John Bellew: Waiting for your taxi – some thoughts on exits
By John Bellew, Head of Private Equity, Bowmans
”Waiting for your taxi
Which taxi never comes
Waiting for your taxi”
Ian Dury and the Blockheads
– Waiting for your taxi
Waiting for your taxi is a pretty good metaphor for how many in the private equity industry seem to feel about the exit environment currently.
Although you cannot control the external exit environment, you can give yourself the best opportunity to control your exit by being smart when investing. In other words, you should be able to order the taxi, specify its time of arrival, negotiate the fare and even replace it with an Uber if its late.
Part of exit planning includes considering the universe of potential buyers, so that the business can be positioned and developed as an attractive purchase. Unfortunately, all the planning in the world can be undone by poorly negotiated exit provisions in the shareholders agreement.
Negotiations should be used to flush out and discuss different shareholders’ investment horizons and objectives; and to reach a common alignment around how exits will work. Exit timelines can be particularly important. Management shareholders and private equity investors may want to realise their investment in the medium term, but the private equity investor may prefer management remain invested in order to deliver a business with a stable management team. A founding member of a family business may regard the investment as inter-generational and long-term. The company may want a black economic empowerment (BEE) shareholder to remain invested for the long-term to secure it’s BEE status while the BEE shareholder may also want to exit to realise their investment.

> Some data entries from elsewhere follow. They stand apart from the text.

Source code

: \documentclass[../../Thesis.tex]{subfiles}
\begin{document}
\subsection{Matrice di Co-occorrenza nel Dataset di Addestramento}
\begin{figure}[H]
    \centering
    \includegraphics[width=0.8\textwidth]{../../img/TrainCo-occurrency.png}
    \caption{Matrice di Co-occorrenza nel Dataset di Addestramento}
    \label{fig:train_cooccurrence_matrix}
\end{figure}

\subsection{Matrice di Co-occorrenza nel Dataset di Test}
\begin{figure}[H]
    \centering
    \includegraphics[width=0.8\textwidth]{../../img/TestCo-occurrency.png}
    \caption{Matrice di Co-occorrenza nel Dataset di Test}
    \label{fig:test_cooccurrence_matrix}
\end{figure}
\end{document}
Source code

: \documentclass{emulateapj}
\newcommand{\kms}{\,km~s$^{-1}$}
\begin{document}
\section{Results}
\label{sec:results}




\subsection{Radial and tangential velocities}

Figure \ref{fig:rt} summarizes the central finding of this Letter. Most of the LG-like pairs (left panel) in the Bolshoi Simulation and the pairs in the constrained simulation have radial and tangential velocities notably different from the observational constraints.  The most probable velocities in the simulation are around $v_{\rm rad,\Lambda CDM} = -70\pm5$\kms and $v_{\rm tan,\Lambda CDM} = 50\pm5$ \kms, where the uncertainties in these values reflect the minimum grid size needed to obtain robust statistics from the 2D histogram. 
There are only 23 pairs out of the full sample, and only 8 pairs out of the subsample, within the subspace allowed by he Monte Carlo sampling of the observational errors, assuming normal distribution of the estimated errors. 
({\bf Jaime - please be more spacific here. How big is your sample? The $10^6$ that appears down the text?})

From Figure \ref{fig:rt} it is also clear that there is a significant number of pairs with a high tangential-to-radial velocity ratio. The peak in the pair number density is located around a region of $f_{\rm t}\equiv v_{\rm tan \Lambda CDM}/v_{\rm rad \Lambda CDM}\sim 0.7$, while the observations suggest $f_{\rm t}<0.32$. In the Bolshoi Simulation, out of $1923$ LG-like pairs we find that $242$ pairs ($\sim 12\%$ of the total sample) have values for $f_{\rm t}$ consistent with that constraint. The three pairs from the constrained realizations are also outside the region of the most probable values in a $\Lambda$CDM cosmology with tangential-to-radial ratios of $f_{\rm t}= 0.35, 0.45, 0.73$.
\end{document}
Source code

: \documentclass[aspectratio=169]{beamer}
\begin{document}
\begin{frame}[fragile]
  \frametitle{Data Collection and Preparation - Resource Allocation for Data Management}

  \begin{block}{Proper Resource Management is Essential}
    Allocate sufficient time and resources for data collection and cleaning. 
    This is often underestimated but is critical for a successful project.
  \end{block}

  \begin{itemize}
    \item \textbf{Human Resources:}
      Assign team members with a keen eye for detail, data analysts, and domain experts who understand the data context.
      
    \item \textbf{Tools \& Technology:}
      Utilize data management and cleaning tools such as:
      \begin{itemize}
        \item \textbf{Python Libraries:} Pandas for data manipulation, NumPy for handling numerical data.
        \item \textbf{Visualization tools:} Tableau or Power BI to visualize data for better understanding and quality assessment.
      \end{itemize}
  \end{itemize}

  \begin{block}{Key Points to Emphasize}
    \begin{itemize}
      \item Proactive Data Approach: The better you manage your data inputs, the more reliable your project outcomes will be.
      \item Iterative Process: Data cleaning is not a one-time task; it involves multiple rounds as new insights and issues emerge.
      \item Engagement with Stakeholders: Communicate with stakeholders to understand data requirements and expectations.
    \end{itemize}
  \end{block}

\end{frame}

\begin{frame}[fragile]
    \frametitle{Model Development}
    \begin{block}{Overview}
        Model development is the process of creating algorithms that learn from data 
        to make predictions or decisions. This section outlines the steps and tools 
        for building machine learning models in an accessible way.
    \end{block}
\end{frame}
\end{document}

The investment objectives of different shareholders differ. For the private equity house, the quest for alignment should not come at the price of a messy or encumbered exit. The objective must be to retain control over your exit and flexibility around how you exit. The exit process should be as unencumbered as possible. If you have several management shareholders, try and reduce the complexity by aggregating them into a management vehicle which speaks for the collective and separates economic entitlements from other shareholder rights.
It is typical in South Africa for a selling shareholder to be obliged to afford fellow shareholders a right to acquire its shares in preference to third parties, either by way of a right of first offer or a right of first refusal (pre-emptive provisions). The clauses can become complex and time-consuming, with differing rounds of offers or differing tiers of those accepting offers.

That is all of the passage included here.